▶ **Try it**:
Exact reproductions of all the entries, please, and no pictures.

Stored entries
━━━

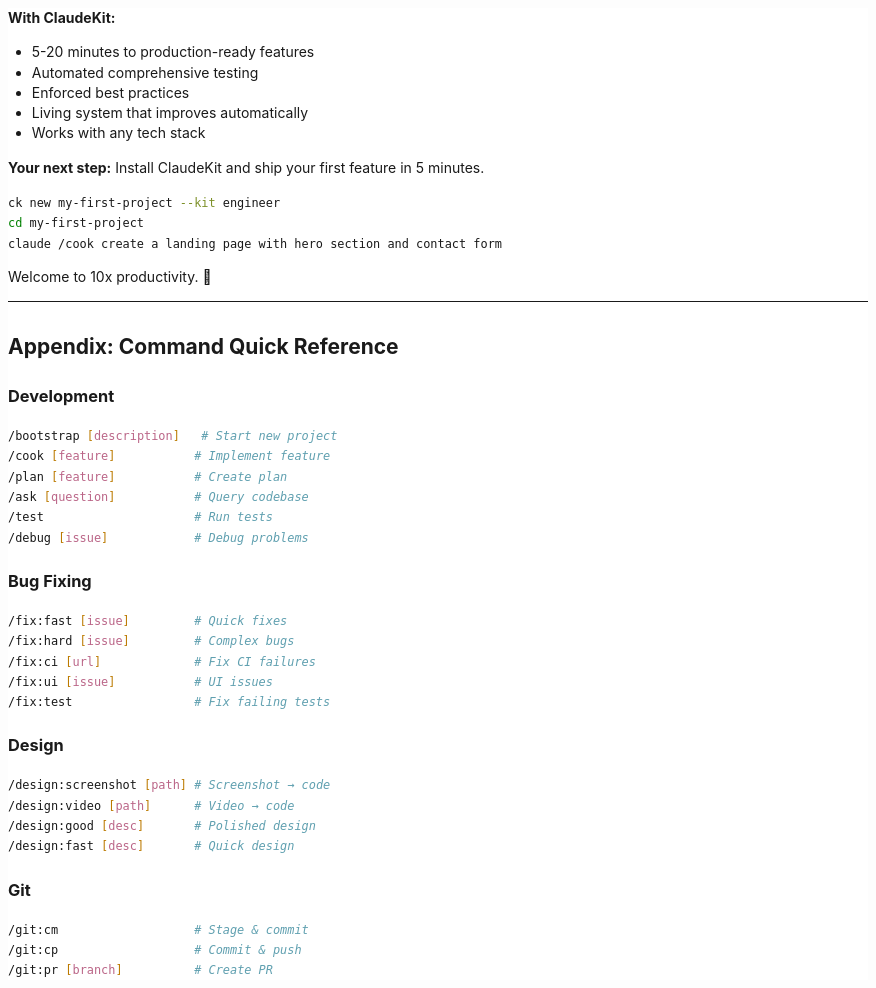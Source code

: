 **With ClaudeKit:**
- 5-20 minutes to production-ready features
- Automated comprehensive testing
- Enforced best practices
- Living system that improves automatically
- Works with any tech stack

**Your next step:** Install ClaudeKit and ship your first feature in 5 minutes.

```bash
ck new my-first-project --kit engineer
cd my-first-project
claude /cook create a landing page with hero section and contact form
```

Welcome to 10x productivity. 🚀

---

## Appendix: Command Quick Reference

### Development
```bash
/bootstrap [description]   # Start new project
/cook [feature]           # Implement feature
/plan [feature]           # Create plan
/ask [question]           # Query codebase
/test                     # Run tests
/debug [issue]            # Debug problems
```

### Bug Fixing
```bash
/fix:fast [issue]         # Quick fixes
/fix:hard [issue]         # Complex bugs
/fix:ci [url]             # Fix CI failures
/fix:ui [issue]           # UI issues
/fix:test                 # Fix failing tests
```

### Design
```bash
/design:screenshot [path] # Screenshot → code
/design:video [path]      # Video → code
/design:good [desc]       # Polished design
/design:fast [desc]       # Quick design
```

### Git
```bash
/git:cm                   # Stage & commit
/git:cp                   # Commit & push
/git:pr [branch]          # Create PR
```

━━━

▶ **Answer**:
Source code

: **With ClaudeKit:**
- 5-20 minutes to production-ready features
- Automated comprehensive testing
- Enforced best practices
- Living system that improves automatically
- Works with any tech stack

**Your next step:** Install ClaudeKit and ship your first feature in 5 minutes.

```bash
ck new my-first-project --kit engineer
cd my-first-project
claude /cook create a landing page with hero section and contact form
```

Welcome to 10x productivity. 🚀

---

## Appendix: Command Quick Reference

### Development
```bash
/bootstrap [description]   # Start new project
/cook [feature]           # Implement feature
/plan [feature]           # Create plan
/ask [question]           # Query codebase
/test                     # Run tests
/debug [issue]            # Debug problems
```

### Bug Fixing
```bash
/fix:fast [issue]         # Quick fixes
/fix:hard [issue]         # Complex bugs
/fix:ci [url]             # Fix CI failures
/fix:ui [issue]           # UI issues
/fix:test                 # Fix failing tests
```

### Design
```bash
/design:screenshot [path] # Screenshot → code
/design:video [path]      # Video → code
/design:good [desc]       # Polished design
/design:fast [desc]       # Quick design
```

### Git
```bash
/git:cm                   # Stage & commit
/git:cp                   # Commit & push
/git:pr [branch]          # Create PR
```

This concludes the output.